Dans sa requête sommaire, enregistrée le 3 juillet 2025, M. B... A... a mentionné expressément son intention de présenter un mémoire complémentaire, les moyens soulevés n’étant au demeurant assortis d’aucune précision permettant d’en apprécier la portée ou le bien-fondé. Toutefois, la production de ce mémoire n’est jamais intervenue et n’est, en tout état de cause, pas parvenue au greffe du tribunal administratif dans le délai de quinze jours à compter de la date d’enregistrement de la requête. Dans ces conditions, M. A... doit être réputé s’être désisté de cette requête. Dès lors, il y a lieu de lui donner acte de ce désistement.




D E C I D E :

Article 1er : Il est donné acte du désistement de M. A....
Article 2 : Le présent jugement sera notifié à M. B... A... et à la préfète de la Savoie.

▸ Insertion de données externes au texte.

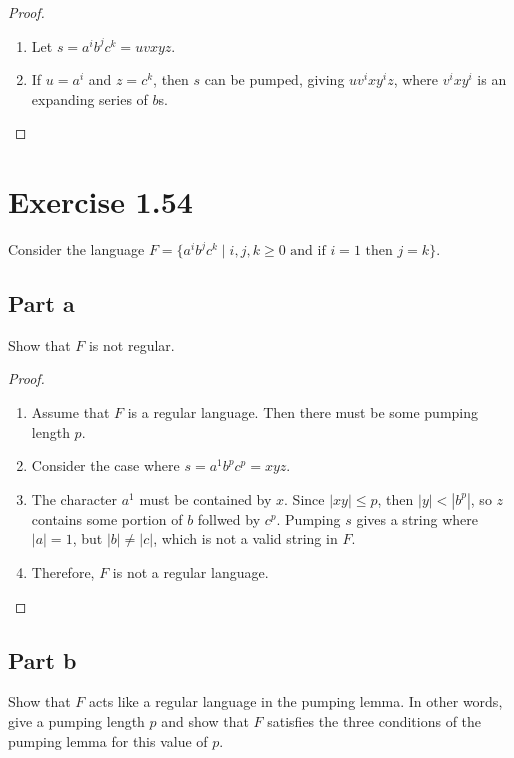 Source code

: \documentclass{article}
\newcommand{\where}{\mid}
\begin{document}
\begin{proof}
	\mbox{}
	\begin{enumerate}
	  \item Let $s = a^i b^j c^k = uvxyz$.
	  \item If $u = a^i$ and $z = c^k$, then $s$ can be pumped, giving $uv^ixy^iz$,
	  where $v^ixy^i$ is an expanding series of $b$s. \qedhere
	\end{enumerate}
\end{proof}

\section{Exercise 1.54}

Consider the language $F = \{a^i b^j c^k \where i, j, k \geq 0 \text{ and if }
i = 1 \text{ then } j = k\}$. 

\subsection{Part a}
Show that $F$ is not regular.

\begin{proof}
	\mbox{}
	\begin{enumerate}
	  \item Assume that $F$ is a regular language. Then there must be some pumping
	  length $p$.
	  \item Consider the case where $s = a^1 b^p c^p = xyz$. 
	  \item The character $a^1$ must be contained by $x$. Since $|xy| \leq p$, then
	  $|y| < |b^p|$, so $z$ contains some portion of $b$ follwed by $c^p$. Pumping
	  $s$ gives a string where $|a| = 1$, but $|b| \neq |c|$, which is not a valid
	  string in $F$.
	  \item Therefore, $F$ is not a regular language. \qedhere
	\end{enumerate}
\end{proof}

\subsection{Part b}

Show that $F$ acts like a regular language in the pumping lemma. In other words,
give a pumping length $p$ and show that $F$ satisfies the three conditions of
the pumping lemma for this value of $p$.
\end{document}
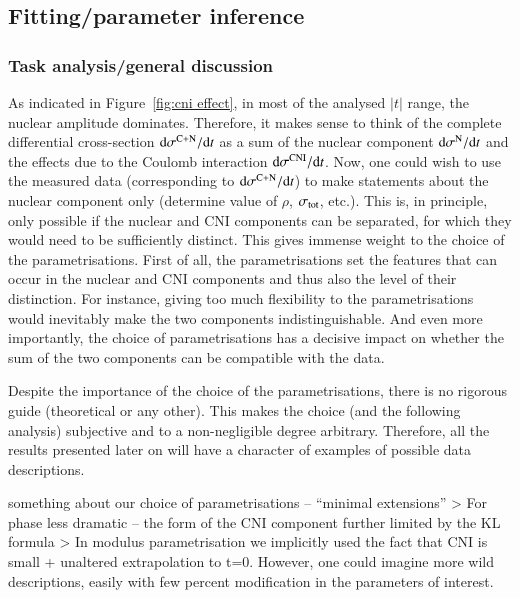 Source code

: \subsection{Fitting/parameter inference}
\label{sec:cni fitting}

\subsubsection{Task analysis/general discussion}

As indicated in Figure~\ref{fig:cni effect}, in most of the analysed $|t|$ range, the nuclear amplitude dominates. Therefore, it makes sense to think of the complete differential cross-section ${\rm d}\sigma^{\rm C+N} / {\rm d} t$ as a sum of the nuclear component ${\rm d}\sigma^{\rm N} / {\rm d} t$ and the effects due to the Coulomb interaction ${\rm d}\sigma^{\rm CNI} / {\rm d} t$. Now, one could wish to use the measured data (corresponding to ${\rm d}\sigma^{\rm C+N} / {\rm d} t$) to make statements about the nuclear component only (determine value of $\rho$, $\sigma_{\rm tot}$, etc.). This is, in principle, only possible if the nuclear and CNI components can be separated, for which they would need to be sufficiently distinct. This gives immense weight to the choice of the parametrisations. First of all, the parametrisations set the features that can occur in the nuclear and CNI components and thus also the level of their distinction. For instance, giving too much flexibility to the parametrisations would inevitably make the two components indistinguishable. And even more importantly, the choice of parametrisations has a decisive impact on whether the sum of the two components can be compatible with the data.

Despite the importance of the choice of the parametrisations, there is no rigorous guide (theoretical or any other). This makes the choice (and the following analysis) subjective and to a non-negligible degree arbitrary. Therefore, all the results presented later on will have a character of examples of possible data descriptions. 

\> something about our choice of parametrisations -- ``minimal extensions''
\>> For phase less dramatic -- the form of the CNI component further limited by the KL formula
\>> In modulus parametrisation we implicitly used the fact that CNI is small + unaltered extrapolation to t=0. However, one could imagine more wild descriptions, easily with few percent modification in the parameters of interest.

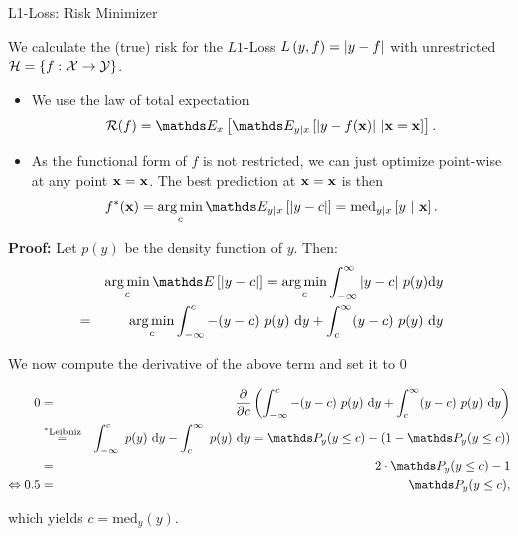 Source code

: \documentclass[11pt,compress,t,notes=noshow, xcolor=table]{beamer}
\begin{document}
\begin{vbframe}{L1-Loss: Risk Minimizer}

We calculate the (true) risk for the $L1$-Loss $L\left(y, f\right) = \left|y-f\right|$ with unrestricted $\mathcal{H} = \{f: \mathcal{X} \to \mathcal{Y}\}$. 

\vspace{0.5cm}

\begin{itemize}
  \setlength{\itemsep}{1.4em}  
  \item We use the law of total expectation
  \vspace{0.3cm}
  $$
    \riskf = \E_x \left[\E_{y|x}\left[|y-\fx|~|\xv = \xv\right]\right]. 
  $$
  \item As the functional form of $f$ is not restricted, we can just optimize point-wise at any point $\mathbf{x} = \mathbf{x}$. The best prediction at $\mathbf{x} = \mathbf{x}$ is then 
  \vspace{0.3cm}  
  $$
    f^{\ast}(\xv) = \argmin_c \E_{y|x}\left[|y - c|\right]= \text{med}_{y|x} \left[y ~|~ \xv \right]. 
  $$

\end{itemize}

  \framebreak 

\begin{footnotesize}
\textbf{Proof:} Let $p(y)$ be the density function of $y$. Then: 
  \begin{eqnarray*}
  && \argmin_c \E\left[|y - c|\right] = \argmin_c \int_{-\infty}^\infty |y - c| ~ p(y) \text{d}y \\
  &=& \argmin_c \int_{-\infty}^c -(y - c)~p(y)~\text{d}y + \int_c^\infty (y - c)~p(y)~\text{d}y 
  \end{eqnarray*}

We now compute the derivative of the above term and set it to $0$

\begin{eqnarray*}
0 &=& \frac{\partial}{\partial c} \left(\int_{-\infty}^c -(y - c)~p(y)~\text{d}y + \int_c^\infty (y - c)~p(y)~\text{d}y\right) \\ &\overset{^\ast\text{Leibniz}}{=}& \int_{-\infty}^c  ~p(y)~\text{d}y - \int_c^\infty ~p(y)~\text{d}y =   \P_y (y \le c) - \left(1 - \P_y (y \le c)\right) \\
&=& 2 \cdot \P_y (y \le c) - 1 \\
\Leftrightarrow 0.5 &=& \P_y (y \le c),
\end{eqnarray*}

which yields $c = \text{med}_y(y)$. 


\end{footnotesize}
\end{vbframe}
\end{document}
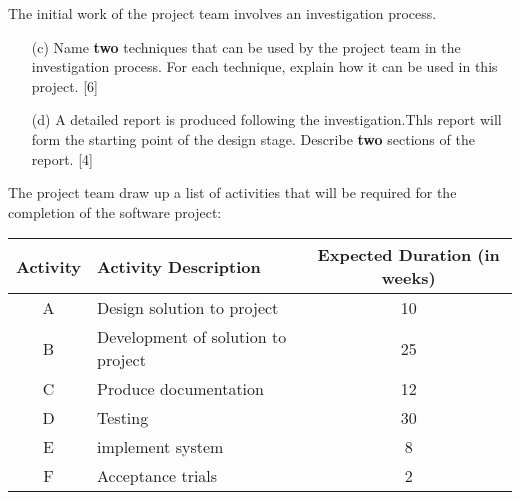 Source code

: The initial work of the project team involves an investigation process. 
\begin{enumerate}
\item[(c)] Name \textbf{two }techniques that can be used by the project team
in the investigation process. For each technique, explain how it can
be used in this project.\hfill{} {[}6{]}
\item[(d)] A detailed report is produced following the investigation.Thls report
will form the starting point of the design stage. Describe \textbf{two}
sections of the report.\hfill{} {[}4{]}
\end{enumerate}
The project team draw up a list of activities that will be required
for the completion of the software project:
\begin{center}
\begin{tabular}{|c|l|c|}
\hline 
Activity & \texttt{\hspace{0.01\columnwidth}}Activity Description  & Expected Duration (in weeks)\tabularnewline
\hline 
A & Design solution to project & 10\tabularnewline
\hline 
B & Development of solution to project & 25\tabularnewline
\hline 
C & Produce documentation & 12\tabularnewline
\hline 
D & Testing & 30\tabularnewline
\hline 
E & implement system & 8\tabularnewline
\hline 
F & Acceptance trials & 2\tabularnewline
\hline 
\end{tabular}
\par\end{center}

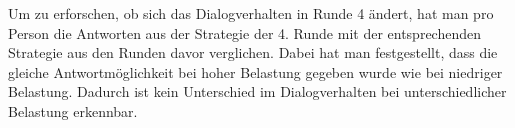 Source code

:\documentclass[12pt,a4paper]{scrartcl}
\begin{document}
Um zu erforschen, ob sich das Dialogverhalten in Runde 4 ändert, hat man pro Person die Antworten aus der Strategie der 4. Runde mit der entsprechenden Strategie aus den Runden davor verglichen. Dabei hat man festgestellt, dass die gleiche Antwortmöglichkeit bei hoher Belastung gegeben wurde wie bei niedriger Belastung. Dadurch ist kein Unterschied im Dialogverhalten bei unterschiedlicher Belastung erkennbar. 

\end{document}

Délibéré après l'audience du 7 octobre 2025, à laquelle siégeaient :

Mme Le Frapper, présidente,
M. Villard, premier conseiller,
M. Argentin, premier conseiller.

Rendu public par mise à disposition au greffe le 14 novembre 2025.


Le rapporteur,

N. VILLARD

La présidente,

M. LE FRAPPER

Le greffier,





P. MULLER

La République mande et ordonne à la préfète de la Savoie en ce qui la concerne et à tous commissaires de justice à ce requis en ce qui concerne les voies de droit commun, contre les parties privées, de pourvoir à l'exécution de la présente décision.